◆ Task brief
With the line containing "to results email" as the start and the line containing "to result email" as the end, transcribe that span of the entries below exactly, including both.

◆ Data supplied
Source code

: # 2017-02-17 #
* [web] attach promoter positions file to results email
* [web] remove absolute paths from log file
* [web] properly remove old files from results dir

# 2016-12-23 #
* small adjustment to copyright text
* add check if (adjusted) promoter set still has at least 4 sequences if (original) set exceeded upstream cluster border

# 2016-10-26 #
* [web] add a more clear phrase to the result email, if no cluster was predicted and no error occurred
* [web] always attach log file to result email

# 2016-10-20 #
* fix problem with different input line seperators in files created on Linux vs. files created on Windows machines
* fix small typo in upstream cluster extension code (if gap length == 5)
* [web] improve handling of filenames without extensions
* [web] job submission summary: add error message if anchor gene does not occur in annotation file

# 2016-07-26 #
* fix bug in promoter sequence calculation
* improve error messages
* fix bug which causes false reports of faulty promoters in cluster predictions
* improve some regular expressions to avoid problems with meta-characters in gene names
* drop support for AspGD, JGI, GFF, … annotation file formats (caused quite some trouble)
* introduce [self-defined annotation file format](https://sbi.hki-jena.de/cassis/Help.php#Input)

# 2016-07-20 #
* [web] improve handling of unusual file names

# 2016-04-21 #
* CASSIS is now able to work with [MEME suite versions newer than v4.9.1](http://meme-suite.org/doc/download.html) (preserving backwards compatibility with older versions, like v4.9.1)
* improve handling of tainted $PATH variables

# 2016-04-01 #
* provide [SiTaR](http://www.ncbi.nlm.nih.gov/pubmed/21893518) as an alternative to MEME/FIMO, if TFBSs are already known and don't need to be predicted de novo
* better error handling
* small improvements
* * *
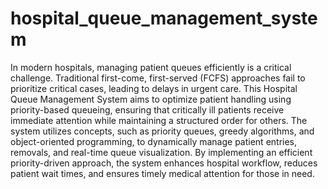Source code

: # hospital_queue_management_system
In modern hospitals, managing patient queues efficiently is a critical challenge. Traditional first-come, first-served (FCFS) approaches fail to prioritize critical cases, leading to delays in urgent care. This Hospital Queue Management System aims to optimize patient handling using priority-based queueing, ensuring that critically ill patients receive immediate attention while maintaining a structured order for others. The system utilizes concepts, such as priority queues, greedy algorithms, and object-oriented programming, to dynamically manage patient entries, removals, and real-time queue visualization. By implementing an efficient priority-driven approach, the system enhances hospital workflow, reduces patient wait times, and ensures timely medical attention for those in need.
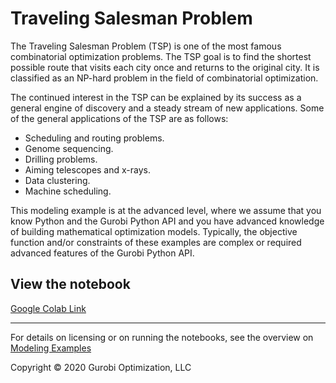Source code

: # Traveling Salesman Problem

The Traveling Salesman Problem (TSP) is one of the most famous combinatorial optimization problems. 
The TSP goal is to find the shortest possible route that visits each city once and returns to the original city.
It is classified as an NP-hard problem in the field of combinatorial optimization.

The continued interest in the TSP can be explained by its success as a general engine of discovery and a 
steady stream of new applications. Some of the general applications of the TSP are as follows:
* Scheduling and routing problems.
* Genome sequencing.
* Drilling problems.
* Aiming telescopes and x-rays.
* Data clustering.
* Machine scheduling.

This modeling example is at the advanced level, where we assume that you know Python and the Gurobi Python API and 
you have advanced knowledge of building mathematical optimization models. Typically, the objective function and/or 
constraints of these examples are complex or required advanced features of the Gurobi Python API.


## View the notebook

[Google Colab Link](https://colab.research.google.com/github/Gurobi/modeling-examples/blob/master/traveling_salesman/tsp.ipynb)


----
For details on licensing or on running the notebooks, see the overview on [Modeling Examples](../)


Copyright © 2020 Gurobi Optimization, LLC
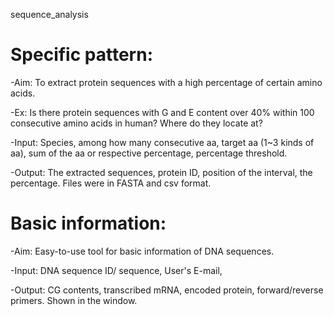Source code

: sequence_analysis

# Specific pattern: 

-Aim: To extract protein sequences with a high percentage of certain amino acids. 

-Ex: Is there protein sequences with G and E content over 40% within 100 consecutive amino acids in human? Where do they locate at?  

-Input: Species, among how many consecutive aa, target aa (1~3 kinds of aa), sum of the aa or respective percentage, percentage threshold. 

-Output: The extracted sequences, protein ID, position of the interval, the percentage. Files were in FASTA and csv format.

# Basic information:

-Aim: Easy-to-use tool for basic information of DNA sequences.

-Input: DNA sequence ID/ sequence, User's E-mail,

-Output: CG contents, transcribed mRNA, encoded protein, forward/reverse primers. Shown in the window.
==
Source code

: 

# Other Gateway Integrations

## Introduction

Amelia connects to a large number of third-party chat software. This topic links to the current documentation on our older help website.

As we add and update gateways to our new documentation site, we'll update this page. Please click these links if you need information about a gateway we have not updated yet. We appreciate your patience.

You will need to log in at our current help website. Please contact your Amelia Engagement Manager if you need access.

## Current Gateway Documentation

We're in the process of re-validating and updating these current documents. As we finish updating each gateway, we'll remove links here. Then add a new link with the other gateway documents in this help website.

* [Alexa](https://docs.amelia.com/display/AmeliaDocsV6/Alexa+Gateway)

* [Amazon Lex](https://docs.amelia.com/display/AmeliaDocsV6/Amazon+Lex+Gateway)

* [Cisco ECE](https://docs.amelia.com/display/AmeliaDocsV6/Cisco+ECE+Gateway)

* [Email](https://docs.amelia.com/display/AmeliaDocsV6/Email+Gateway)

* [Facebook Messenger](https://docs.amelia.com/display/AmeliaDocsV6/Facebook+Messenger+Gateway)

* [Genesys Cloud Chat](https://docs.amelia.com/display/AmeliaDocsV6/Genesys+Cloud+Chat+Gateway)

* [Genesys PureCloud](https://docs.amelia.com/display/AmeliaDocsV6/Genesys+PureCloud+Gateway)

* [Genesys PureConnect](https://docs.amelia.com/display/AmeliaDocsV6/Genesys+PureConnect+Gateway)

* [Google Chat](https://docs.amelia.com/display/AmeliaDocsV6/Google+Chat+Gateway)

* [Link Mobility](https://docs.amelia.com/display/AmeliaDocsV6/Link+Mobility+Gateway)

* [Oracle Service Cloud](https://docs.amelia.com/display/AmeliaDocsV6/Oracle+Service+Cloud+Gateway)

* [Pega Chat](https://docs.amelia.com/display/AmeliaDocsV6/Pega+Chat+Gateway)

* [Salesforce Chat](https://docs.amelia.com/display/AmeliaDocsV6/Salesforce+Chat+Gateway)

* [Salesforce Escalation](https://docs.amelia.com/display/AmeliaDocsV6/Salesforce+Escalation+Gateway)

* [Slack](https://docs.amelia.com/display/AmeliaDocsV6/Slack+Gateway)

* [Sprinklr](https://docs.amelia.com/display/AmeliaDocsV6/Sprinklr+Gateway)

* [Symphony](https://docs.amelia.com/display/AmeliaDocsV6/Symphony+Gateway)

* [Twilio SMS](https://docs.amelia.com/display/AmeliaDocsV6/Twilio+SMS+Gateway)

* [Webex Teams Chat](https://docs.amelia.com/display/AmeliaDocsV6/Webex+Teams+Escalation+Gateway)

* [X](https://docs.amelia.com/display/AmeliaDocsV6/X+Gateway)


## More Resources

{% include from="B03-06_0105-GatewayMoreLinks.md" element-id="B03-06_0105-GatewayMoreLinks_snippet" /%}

◆ Solution to this exercise
* [web] attach promoter positions file to results email
* [web] remove absolute paths from log file
* [web] properly remove old files from results dir

# 2016-12-23 #
* small adjustment to copyright text
* add check if (adjusted) promoter set still has at least 4 sequences if (original) set exceeded upstream cluster border

# 2016-10-26 #
* [web] add a more clear phrase to the result email, if no cluster was predicted and no error occurred
* [web] always attach log file to result email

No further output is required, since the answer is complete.